# Work item
Check every line of the data and copy the ones where "Colpisce" appears.

# Records shown
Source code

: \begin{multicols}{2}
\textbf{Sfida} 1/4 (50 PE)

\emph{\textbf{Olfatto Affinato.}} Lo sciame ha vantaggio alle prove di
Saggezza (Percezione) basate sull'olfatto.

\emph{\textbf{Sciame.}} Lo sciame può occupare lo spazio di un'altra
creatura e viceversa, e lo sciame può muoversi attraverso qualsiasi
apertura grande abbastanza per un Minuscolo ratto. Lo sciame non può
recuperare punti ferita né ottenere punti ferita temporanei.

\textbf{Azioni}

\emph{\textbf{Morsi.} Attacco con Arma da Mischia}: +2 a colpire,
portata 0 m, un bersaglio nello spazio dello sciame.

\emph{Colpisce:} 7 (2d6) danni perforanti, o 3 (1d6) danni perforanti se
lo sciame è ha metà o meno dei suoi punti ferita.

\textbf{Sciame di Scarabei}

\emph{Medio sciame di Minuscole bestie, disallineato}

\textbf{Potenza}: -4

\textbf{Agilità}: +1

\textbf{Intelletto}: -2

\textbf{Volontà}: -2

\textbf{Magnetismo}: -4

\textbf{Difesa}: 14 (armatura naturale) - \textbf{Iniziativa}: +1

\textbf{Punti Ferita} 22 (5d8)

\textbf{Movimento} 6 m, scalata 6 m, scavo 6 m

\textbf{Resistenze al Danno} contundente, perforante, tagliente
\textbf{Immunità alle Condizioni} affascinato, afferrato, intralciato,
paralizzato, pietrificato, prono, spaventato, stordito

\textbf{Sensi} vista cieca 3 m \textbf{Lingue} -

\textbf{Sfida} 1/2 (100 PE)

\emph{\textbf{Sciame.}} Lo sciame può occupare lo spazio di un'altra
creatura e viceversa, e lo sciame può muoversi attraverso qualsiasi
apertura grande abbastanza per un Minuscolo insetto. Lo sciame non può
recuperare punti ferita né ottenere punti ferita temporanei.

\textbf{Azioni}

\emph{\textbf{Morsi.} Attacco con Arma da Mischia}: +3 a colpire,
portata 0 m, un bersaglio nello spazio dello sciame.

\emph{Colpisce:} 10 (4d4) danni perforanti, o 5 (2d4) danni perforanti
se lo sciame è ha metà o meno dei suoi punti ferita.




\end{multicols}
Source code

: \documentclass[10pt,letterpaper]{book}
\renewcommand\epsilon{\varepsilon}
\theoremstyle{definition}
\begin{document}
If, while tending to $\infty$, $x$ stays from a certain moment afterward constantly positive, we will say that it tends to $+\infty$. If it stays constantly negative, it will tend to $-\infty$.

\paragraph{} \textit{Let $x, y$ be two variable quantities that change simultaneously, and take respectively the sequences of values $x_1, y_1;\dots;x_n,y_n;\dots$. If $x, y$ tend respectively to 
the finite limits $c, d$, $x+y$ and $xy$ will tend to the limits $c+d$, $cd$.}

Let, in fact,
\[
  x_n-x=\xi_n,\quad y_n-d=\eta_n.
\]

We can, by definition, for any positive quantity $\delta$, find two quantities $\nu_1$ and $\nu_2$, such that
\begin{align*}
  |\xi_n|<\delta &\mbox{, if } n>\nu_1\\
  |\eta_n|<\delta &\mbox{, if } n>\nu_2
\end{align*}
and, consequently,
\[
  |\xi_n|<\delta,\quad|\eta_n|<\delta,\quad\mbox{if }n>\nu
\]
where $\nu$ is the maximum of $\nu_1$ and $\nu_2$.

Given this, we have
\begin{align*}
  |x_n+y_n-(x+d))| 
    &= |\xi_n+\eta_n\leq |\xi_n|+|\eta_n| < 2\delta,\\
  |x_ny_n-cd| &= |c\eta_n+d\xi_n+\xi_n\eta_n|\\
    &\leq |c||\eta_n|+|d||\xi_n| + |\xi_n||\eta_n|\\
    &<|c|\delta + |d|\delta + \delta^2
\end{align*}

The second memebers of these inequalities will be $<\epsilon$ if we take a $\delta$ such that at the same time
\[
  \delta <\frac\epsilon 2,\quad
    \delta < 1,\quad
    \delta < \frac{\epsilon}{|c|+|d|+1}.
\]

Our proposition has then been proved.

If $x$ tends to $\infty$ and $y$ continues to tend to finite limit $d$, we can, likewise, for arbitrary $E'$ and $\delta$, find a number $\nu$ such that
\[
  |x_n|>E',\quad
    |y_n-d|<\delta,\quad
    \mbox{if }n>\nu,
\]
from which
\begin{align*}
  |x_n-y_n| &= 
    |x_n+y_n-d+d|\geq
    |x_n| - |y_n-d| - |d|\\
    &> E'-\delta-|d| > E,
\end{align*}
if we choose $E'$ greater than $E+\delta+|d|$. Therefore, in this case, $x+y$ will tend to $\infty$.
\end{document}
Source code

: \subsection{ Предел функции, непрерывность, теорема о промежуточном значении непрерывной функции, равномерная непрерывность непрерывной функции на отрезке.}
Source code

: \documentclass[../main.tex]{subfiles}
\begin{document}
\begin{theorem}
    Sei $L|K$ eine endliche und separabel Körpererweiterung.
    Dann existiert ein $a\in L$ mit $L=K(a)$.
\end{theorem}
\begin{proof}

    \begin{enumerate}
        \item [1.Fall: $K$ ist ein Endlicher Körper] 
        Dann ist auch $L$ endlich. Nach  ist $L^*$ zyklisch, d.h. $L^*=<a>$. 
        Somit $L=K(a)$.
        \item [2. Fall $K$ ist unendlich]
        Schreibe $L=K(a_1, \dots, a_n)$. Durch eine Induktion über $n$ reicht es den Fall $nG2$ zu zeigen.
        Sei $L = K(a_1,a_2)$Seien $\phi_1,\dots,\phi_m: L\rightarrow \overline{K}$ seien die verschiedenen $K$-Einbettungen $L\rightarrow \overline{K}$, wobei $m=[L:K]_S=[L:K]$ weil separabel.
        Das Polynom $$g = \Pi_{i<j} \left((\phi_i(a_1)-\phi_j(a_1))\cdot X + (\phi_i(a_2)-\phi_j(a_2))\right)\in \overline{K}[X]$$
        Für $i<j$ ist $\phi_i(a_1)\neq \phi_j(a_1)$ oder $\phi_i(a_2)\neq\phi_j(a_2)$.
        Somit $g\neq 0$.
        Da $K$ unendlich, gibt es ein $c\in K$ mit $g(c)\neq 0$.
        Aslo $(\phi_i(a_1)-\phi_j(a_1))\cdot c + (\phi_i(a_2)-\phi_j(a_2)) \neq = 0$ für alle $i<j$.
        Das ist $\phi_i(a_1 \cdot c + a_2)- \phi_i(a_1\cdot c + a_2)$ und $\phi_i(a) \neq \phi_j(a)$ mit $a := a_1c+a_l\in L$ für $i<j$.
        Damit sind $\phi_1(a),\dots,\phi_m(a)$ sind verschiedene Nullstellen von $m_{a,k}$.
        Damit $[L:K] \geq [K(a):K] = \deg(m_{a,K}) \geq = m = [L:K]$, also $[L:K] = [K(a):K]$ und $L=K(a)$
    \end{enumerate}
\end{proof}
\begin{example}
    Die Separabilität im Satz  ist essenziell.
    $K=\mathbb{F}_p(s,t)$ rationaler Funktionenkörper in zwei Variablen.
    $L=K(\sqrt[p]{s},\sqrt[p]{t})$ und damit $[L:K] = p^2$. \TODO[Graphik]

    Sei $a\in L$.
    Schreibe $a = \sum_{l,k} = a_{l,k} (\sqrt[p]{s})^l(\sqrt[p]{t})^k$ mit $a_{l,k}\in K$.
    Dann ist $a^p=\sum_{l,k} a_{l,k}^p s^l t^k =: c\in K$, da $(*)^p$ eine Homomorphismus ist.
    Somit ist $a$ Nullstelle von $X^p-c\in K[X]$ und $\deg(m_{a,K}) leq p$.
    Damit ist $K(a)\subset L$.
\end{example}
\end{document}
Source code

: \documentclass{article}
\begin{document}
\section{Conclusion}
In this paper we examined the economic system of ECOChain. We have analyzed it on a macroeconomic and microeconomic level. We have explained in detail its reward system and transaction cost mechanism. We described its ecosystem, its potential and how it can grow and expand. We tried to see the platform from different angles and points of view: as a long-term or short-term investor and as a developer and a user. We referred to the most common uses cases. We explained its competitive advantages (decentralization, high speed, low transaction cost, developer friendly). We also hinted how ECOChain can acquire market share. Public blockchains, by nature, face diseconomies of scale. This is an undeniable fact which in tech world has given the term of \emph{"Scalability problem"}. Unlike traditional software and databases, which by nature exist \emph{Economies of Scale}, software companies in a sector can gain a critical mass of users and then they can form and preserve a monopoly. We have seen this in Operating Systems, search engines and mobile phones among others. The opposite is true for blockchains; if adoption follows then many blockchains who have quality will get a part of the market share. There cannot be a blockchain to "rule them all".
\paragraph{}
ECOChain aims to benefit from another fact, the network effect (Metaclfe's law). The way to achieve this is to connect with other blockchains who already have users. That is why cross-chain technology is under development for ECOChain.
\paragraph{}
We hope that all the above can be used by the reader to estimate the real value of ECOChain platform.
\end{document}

# Written solution
\emph{Colpisce:} 7 (2d6) danni perforanti, o 3 (1d6) danni perforanti se
\emph{Colpisce:} 10 (4d4) danni perforanti, o 5 (2d4) danni perforanti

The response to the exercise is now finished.